Extracted data entries:
---
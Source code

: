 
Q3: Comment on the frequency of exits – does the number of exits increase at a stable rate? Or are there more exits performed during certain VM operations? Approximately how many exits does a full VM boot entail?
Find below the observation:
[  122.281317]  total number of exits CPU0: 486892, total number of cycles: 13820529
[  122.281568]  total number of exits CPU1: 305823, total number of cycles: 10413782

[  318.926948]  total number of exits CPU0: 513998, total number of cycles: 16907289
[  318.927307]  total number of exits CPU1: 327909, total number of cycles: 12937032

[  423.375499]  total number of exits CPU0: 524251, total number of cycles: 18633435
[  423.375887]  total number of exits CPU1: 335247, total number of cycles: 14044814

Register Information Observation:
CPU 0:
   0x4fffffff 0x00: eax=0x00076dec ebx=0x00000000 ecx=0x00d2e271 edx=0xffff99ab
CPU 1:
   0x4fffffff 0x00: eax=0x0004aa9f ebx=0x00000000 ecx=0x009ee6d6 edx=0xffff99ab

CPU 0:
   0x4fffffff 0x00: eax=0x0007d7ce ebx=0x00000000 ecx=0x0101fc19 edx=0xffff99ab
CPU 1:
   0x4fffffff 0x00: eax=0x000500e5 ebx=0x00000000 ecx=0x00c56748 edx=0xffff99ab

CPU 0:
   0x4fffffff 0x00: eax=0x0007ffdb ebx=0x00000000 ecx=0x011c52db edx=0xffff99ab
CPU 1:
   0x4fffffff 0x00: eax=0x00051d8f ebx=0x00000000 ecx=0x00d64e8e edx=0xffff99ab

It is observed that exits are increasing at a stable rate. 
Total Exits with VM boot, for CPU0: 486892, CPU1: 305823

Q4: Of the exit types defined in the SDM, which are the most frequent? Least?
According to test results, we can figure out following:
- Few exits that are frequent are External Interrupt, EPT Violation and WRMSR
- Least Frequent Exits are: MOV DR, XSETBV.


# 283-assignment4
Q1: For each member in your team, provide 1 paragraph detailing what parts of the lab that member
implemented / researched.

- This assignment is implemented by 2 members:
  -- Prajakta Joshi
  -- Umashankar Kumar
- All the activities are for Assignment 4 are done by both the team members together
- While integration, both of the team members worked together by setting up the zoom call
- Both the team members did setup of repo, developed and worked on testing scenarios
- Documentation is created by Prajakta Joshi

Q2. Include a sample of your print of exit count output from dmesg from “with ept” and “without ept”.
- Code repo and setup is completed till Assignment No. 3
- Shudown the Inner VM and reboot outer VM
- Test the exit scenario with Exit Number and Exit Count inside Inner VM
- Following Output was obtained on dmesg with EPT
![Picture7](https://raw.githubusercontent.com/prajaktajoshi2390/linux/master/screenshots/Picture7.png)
---
Your goal: Provide only the number of lines above that contain the word "members".

Reply: 4